**What to produce**
Your task is to reproduce exactly the lines that run from the beginning of the data through the line where "Student Monitoring System**" appears.

--- Information supplied Enclosed Below ---

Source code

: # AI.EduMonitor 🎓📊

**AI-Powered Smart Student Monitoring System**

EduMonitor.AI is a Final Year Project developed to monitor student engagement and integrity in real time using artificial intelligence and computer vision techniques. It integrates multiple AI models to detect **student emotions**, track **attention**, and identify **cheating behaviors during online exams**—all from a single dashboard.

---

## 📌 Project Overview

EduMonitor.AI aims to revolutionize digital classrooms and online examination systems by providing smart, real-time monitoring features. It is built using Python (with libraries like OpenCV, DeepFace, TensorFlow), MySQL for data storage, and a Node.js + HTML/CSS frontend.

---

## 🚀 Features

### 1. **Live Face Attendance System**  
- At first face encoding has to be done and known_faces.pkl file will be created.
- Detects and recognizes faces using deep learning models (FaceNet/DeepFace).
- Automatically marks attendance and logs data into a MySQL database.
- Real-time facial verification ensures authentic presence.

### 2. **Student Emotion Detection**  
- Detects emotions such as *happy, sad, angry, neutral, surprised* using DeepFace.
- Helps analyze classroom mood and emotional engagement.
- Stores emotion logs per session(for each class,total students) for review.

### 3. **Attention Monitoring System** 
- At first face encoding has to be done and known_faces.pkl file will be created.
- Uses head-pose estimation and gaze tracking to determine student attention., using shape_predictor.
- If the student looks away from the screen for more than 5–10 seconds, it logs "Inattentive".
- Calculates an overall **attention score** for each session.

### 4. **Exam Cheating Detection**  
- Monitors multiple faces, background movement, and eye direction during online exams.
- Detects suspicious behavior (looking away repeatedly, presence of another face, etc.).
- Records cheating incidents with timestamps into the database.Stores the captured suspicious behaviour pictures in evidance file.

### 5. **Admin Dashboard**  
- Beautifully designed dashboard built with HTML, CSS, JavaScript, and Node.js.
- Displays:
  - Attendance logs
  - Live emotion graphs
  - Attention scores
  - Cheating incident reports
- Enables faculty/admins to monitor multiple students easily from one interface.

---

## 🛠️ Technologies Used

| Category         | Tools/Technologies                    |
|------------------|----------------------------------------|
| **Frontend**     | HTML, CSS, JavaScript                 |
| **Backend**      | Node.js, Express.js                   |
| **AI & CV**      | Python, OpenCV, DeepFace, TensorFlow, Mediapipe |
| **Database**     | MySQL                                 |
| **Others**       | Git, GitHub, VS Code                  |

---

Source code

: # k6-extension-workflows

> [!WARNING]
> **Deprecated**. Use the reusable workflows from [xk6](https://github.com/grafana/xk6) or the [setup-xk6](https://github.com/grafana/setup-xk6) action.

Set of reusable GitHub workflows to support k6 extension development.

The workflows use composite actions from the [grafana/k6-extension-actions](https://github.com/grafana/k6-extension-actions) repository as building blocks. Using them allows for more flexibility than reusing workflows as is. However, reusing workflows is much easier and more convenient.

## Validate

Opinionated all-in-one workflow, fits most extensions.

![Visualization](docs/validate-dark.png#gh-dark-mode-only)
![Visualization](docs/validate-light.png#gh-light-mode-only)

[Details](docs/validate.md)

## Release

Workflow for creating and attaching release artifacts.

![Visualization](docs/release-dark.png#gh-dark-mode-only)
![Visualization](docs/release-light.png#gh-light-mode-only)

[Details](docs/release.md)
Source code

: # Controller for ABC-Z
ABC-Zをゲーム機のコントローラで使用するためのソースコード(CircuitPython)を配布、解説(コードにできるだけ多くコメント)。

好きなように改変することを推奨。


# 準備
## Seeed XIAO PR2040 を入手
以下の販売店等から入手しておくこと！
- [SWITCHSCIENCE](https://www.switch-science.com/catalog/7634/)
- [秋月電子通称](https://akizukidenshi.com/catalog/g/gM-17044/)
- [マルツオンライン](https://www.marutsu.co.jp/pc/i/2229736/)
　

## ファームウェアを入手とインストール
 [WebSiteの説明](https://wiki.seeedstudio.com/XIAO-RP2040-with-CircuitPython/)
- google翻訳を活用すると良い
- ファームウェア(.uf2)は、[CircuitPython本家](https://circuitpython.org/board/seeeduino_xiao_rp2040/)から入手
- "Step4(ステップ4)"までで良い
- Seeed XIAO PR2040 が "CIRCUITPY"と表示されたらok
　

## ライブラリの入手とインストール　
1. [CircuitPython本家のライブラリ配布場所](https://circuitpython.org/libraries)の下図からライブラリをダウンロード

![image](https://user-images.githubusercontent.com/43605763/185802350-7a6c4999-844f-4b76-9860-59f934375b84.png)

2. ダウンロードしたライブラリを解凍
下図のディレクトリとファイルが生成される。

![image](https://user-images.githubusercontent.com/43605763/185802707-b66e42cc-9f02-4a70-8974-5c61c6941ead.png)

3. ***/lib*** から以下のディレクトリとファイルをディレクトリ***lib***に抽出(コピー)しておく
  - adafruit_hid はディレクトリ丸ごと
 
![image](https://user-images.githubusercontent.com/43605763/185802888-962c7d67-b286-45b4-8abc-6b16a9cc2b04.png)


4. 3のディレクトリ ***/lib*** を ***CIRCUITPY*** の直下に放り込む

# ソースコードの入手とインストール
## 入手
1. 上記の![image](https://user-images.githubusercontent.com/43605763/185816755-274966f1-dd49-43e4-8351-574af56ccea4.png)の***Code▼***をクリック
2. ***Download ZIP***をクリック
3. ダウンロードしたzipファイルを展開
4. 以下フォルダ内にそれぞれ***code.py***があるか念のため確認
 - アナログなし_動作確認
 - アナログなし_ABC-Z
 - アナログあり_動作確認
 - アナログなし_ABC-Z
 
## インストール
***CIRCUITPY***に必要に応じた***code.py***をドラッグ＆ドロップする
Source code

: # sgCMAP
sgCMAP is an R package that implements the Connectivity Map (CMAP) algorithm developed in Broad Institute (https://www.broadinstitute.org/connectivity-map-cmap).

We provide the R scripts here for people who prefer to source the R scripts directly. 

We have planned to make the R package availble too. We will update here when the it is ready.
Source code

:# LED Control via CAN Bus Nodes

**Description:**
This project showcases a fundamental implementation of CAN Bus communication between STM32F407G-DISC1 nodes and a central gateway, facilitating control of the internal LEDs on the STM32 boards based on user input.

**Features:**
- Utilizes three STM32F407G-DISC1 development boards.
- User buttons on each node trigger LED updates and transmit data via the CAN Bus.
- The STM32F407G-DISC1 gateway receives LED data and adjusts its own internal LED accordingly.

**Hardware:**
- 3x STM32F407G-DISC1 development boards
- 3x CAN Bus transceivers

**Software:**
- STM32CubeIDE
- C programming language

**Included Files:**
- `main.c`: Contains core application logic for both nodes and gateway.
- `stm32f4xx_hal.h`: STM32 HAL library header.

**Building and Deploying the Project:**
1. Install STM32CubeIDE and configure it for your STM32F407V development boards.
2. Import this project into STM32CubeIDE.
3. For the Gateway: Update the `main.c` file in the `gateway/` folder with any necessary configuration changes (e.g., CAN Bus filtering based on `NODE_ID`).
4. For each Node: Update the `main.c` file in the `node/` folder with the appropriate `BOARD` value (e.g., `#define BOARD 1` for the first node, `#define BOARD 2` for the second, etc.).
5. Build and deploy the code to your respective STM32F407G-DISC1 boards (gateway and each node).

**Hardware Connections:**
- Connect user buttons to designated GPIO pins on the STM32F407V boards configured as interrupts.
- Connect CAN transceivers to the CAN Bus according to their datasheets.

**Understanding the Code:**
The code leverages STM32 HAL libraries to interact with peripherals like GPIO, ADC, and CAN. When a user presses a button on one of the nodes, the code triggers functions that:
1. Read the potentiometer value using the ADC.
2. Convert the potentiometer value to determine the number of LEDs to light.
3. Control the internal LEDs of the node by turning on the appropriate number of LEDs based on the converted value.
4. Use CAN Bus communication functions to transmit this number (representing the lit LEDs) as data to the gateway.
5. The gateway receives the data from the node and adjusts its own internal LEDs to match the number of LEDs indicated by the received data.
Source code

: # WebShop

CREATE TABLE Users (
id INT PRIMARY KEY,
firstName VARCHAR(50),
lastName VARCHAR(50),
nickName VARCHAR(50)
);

--- End of Enclosed Information supplied ---

**Solved problem**
Source code

: # AI.EduMonitor 🎓📊

**AI-Powered Smart Student Monitoring System**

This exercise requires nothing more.